The film Places in the Heart offers a moving message on how brokenness, creates something new. How hunger is filled with the bread of life. The story is set in rural Texas during the depression. A young sheriff, while saying prayers before Sunday dinner, is called away from his family on an emergency: a young African American boy is inebriated and shooting a gun.
As the boy is handing over the weapon to the sheriff, it accidentally fires. The Sheriff is hit and dies immediately. He leaves behind a wife, two young children, a farm and a large mortgage. The men of the town lynch the youth and drag his body to the widow’s farm. Seeing the boy, her heart is filled with grief, not hate.

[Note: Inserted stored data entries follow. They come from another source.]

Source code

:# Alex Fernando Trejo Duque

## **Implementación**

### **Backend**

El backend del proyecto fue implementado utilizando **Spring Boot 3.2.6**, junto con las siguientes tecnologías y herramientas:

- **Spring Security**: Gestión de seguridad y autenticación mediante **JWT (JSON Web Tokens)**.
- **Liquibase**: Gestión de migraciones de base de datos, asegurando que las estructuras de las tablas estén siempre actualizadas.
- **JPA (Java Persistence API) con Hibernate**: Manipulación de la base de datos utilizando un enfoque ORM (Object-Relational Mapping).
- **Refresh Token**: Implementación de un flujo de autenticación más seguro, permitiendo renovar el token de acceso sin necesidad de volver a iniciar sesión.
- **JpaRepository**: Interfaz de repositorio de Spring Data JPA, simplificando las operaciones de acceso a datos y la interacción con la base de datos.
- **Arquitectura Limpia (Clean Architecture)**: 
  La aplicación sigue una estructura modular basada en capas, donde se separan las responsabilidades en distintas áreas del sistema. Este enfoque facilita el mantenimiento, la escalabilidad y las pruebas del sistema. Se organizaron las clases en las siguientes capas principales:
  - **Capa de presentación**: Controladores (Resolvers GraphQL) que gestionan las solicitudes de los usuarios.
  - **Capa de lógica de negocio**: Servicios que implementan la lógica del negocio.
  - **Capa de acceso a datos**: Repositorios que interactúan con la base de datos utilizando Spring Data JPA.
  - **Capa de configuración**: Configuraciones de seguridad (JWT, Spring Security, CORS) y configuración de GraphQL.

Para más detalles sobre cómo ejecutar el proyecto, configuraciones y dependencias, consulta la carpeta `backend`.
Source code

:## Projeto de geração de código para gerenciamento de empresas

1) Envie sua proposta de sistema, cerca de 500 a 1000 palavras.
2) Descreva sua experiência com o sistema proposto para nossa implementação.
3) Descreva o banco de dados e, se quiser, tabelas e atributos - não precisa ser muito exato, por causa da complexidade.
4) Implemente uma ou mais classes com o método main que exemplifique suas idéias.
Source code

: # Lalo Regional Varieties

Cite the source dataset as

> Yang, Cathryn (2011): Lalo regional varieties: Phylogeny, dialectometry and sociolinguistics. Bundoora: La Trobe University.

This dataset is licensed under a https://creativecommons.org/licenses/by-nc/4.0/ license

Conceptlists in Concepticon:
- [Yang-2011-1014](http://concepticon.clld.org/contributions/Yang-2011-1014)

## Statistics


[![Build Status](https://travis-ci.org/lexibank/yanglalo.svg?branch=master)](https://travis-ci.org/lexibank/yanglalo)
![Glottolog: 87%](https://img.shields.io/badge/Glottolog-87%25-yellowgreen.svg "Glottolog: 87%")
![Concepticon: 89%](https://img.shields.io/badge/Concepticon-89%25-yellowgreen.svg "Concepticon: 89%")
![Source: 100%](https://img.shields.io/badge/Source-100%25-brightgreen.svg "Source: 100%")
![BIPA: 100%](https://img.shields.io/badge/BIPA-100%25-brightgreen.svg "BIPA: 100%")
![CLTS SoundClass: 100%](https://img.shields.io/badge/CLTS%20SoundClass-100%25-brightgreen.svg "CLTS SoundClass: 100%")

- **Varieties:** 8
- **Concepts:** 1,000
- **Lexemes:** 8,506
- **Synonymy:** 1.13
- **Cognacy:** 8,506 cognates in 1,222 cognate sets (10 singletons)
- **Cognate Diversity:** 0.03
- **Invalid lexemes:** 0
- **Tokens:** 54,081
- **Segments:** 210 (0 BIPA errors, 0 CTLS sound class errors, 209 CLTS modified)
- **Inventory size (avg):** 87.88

We meet a white blind man and an African American farmer working on the widow’s farm and they become family. The film speaks of tragedy, betrayal, severe poverty, and racism. Yet it also speaks of second-chances, determination, hope and forgiveness. This community is broken by tragedy, the entire glass is shattered, but through all the pain, we find wholeness.
The closing scene takes place in a church. Communion is being passed, in the sharing of the bread of life, we see unexpected members feeding one another. We see the young and the old. We see life and the woman who died in the tornado. We see the betrayers and the betrayed; they are all together as one. As they pass the elements to one another, each repeats “the peace of God”
In the final frame, the sheriff's widow shares communion with her husband, and he, in turn, passes the bread and cup to the youth who had killed him. The broken bread becomes Christ, manna from heaven. The broken community is one. They need nothing more. Christ is with them. The hymn named the Garden is playing and you hear the words: “I come to the garden alone. While the dew is still on the roses. And the voice I hear, falling on my ear; The Son of God discloses. And He walks with me, And He talks with me, And He tells me I am His own, And the joy we share as we tarry there; None other has ever known.
In his brokenness find wholeness, in the bread you find eternal life. Break the glass in your lives, walk with him, fill up on him, come to his table and receive.